The main square between Long Lane and Charterhouse Street was dominated by the two-story building used to distribute meat throughout London. This huge market was the length of several city blocks and divided into sections by four streets. A modern Plexiglas awning ran around the circumference of the building to protect truck drivers loading supplies in the rain, but the market itself was a renovated example of Victorian confidence. The walls of the market were constructed with white stone arches, the gaps filled in with London brick. Massive iron gates painted purple and green were at each end of the building.
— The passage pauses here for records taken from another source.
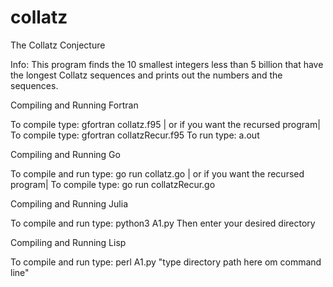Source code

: # collatz

The Collatz Conjecture 

Info: This program finds the 10 smallest integers less than 5 billion that have the longest Collatz sequences and prints out the numbers and the sequences. 

Compiling and Running Fortran

To compile type: gfortran collatz.f95   | or if you want the recursed program|   To compile type: gfortran collatzRecur.f95
To run type: a.out

Compiling and Running Go

To compile and run type: go run collatz.go   | or if you want the recursed program|   To compile type: go run collatzRecur.go

Compiling and Running Julia

To compile and run type: python3 A1.py
Then enter your desired directory

Compiling and Running Lisp

To compile and run type: perl A1.py "type directory path here om command line"

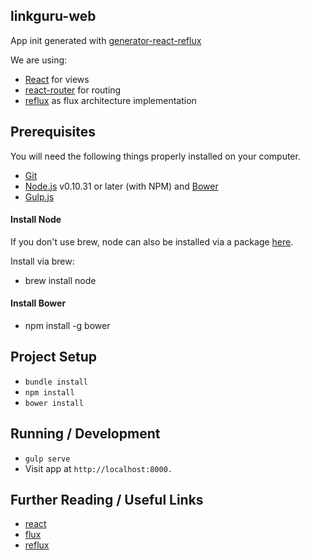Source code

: ## linkguru-web

App init generated with [generator-react-reflux](https://github.com/tfaga/generator-react-reflux)

We are using:

* [React](https://github.com/facebook/react) for views
* [react-router](https://github.com/rackt/react-router) for routing
* [reflux](https://github.com/spoike/refluxjs) as flux architecture implementation

## Prerequisites

You will need the following things properly installed on your computer.

* [Git](http://git-scm.com/)
* [Node.js](http://nodejs.org/) v0.10.31 or later (with NPM) and [Bower](http://bower.io/)
* [Gulp.js](http://gulpjs.com/)

#### Install Node

If you don't use brew, node can also be installed via a package [here](http://nodejs.org/download/).

Install via brew:

* brew install node

#### Install Bower

* npm install -g bower

## Project Setup

* `bundle install`
* `npm install`
* `bower install`

## Running / Development

* `gulp serve`
* Visit app at `http://localhost:8000.`

## Further Reading / Useful Links

* [react](http://facebook.github.io/react/)
* [flux](http://facebook.github.io/flux/docs/overview.html)
* [reflux](http://spoike.ghost.io/deconstructing-reactjss-flux/)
He circled the building once, then twice, looking for graffiti. It seemed absurd to search for “hope” in such a place. Why had the man in the butcher’s apron told him to walk up the street? Exhausted, Gabriel sat down on a concrete bench in a little square across the street from the market. He cupped his hands in front of his mouth and tried to warm his fingers with his breath, then gazed around the square. He was at the junction of Cowcross Street and St. John’s. The only business still open was a pub with a wooden façade about twenty feet away.
Gabriel read the name on the sign and laughed for the first time in several days. Hope. It was the Hope Pub. Leaving the bench, he approached the warm lights that glowed through the beveled glass and studied the sign swinging over the entrance. It was a crude painting of two shipwrecked sailors clinging to a raft in a turbulent sea. A sailing ship had appeared in the distance and both men were waving desperately. Another smaller sign indicated that a restaurant called the Sirloin was upstairs, but it had stopped serving an hour ago.
He entered the place half expecting a grand moment. You’ve solved the puzzle, Gabriel. Welcome home. Instead, he found the landlord scratching himself while a sullen barmaid wiped the counter with a rag. Little black tables were at the front, and benches were in the back. A glass case displaying some stuffed pheasants sat on an upper shelf beside four dusty bottles of champagne.
There were only three customers: a middle-aged married couple having a whispered argument and a weary old man who was staring at his empty glass. Gabriel bought a pint of beer with a few of his remaining coins and retreated to an alcove with cushioned benches and dark wood paneling. The alcohol was absorbed by his empty stomach and dulled his hunger. Gabriel closed his eyes. Just for a minute, he told himself. That’s all. But he gave in to his weariness and fell asleep.
His body felt the change. An hour ago, the room was cold and static. Now it was filled with energy. As Gabriel began to wake up, he heard the sound of laughter and voices, felt a draft of cold air as the door squeaked back and forth.
He opened his eyes. The pub was crowded with men and women about his age greeting one another as if they hadn’t met for several weeks. Occasionally one person would argue in a good-natured way with someone else, and then both of them would hand money to a tall man who wore wraparound sunglasses.